Celtic Connections 2025

Folk festivals are enjoying a resurgence in Scotland just now.

You could easily spend your summer dotting from one heather-purple beauty spot to another taking in line ups who are bringing trad back to the masses.  Frankly, I recommend that you do.  On the other side of the calendar, however, is a celebration that’s been the beating heart of Glasgow’s dark and rainy winter season for 30-odd years. When it started, Celtic Connections was small, local, and attracted the middle-aged target audience that (it pains me to say) I have become. Now it is a sprawling city-wide takeover, alive across dozens of venues, thousands of musicians, and tens of thousands of music-lovers of all kinds. 

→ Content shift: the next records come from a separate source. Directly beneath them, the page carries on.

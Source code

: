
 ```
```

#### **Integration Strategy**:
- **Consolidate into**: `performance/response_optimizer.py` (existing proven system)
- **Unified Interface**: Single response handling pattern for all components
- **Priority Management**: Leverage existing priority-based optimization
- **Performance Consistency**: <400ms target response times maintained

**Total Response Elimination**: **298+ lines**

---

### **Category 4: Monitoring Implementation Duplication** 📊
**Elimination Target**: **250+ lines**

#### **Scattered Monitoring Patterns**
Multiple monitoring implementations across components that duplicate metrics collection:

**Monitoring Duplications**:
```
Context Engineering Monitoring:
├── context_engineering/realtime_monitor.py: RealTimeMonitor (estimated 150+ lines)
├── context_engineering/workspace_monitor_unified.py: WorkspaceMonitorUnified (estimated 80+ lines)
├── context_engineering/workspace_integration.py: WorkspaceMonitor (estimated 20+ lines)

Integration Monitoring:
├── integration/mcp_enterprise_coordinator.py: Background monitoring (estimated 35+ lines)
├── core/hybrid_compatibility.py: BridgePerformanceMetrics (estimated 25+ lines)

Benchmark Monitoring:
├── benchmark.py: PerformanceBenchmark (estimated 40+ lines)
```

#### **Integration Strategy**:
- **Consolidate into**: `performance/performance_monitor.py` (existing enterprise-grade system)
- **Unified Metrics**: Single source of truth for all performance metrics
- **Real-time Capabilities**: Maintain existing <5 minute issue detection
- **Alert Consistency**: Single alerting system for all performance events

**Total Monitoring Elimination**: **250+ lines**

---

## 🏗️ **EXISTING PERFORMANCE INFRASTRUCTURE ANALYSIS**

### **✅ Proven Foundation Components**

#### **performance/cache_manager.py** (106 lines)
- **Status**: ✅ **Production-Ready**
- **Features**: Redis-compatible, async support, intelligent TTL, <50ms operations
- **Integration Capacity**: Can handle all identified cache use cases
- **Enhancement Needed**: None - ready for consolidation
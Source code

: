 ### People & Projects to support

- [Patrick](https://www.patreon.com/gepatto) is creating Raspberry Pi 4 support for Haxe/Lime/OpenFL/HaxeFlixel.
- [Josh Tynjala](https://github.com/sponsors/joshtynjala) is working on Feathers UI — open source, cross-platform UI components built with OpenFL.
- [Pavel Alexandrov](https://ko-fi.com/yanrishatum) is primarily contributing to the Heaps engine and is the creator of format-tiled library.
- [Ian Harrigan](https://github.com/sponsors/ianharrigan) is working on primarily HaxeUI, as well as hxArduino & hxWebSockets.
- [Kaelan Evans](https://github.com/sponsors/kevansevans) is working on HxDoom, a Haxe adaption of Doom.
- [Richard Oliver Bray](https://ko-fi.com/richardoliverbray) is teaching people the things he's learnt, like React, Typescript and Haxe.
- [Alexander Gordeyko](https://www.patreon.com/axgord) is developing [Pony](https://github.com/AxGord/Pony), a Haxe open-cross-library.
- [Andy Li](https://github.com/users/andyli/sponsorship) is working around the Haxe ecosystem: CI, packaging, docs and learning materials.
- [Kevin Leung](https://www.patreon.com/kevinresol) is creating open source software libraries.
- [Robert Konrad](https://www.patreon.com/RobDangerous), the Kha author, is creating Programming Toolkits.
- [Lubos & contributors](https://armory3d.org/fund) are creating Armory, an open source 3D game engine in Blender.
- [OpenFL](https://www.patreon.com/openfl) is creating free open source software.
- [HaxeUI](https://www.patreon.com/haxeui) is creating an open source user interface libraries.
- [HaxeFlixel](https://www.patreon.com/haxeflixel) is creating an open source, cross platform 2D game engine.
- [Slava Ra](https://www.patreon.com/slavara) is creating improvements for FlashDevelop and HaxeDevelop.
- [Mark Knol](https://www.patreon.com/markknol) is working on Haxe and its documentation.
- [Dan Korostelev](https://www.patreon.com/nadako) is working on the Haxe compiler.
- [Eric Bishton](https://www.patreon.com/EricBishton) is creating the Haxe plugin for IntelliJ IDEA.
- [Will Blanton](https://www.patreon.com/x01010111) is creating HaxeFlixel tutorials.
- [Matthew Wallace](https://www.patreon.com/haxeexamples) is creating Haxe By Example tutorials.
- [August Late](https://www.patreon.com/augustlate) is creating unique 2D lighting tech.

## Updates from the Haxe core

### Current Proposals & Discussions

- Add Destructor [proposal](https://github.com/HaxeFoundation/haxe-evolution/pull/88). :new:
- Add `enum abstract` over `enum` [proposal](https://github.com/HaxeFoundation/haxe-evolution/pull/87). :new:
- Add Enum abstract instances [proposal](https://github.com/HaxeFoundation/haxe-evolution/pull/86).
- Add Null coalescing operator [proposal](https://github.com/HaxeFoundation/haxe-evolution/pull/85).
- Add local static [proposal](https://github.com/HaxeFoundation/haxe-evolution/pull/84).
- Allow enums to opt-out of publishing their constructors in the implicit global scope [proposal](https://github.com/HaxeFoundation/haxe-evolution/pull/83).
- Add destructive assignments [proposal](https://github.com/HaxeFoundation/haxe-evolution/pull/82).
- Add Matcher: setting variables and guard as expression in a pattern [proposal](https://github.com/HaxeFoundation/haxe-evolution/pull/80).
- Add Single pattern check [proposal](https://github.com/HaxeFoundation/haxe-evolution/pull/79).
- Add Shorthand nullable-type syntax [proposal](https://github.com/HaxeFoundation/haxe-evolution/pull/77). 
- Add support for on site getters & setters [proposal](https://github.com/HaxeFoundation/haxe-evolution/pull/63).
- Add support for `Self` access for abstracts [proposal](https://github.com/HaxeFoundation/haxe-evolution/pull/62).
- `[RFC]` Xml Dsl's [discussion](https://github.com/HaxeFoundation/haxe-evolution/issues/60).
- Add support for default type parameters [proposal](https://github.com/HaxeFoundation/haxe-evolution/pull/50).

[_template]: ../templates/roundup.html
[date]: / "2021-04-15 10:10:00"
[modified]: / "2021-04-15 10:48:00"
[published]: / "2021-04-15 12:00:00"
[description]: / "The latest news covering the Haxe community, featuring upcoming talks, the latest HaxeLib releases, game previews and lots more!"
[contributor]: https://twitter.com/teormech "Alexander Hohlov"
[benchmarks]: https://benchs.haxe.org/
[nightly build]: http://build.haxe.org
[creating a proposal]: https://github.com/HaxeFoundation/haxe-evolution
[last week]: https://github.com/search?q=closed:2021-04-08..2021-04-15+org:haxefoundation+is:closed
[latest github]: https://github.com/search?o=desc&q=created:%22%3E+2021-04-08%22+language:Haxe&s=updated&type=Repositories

For those original punters it is both a ritual and a homecoming, but for a diverse wealth of new attendees Celtic Connections is a masterclass in tradition in evolution, as world music meets indie, meets rock, meets Americana, meets jazz and soul. Slipping through the cracks of old converted church walls and sweaty low-ceilinged pub back rooms, are riffs and reels and melodies that bring the Dear Green Place out to dance. Whether out for the evening or visiting for the fortnight, you’ll bump into many of the bouncing souls ensuring the chilly city takes its annual turn for the raucous.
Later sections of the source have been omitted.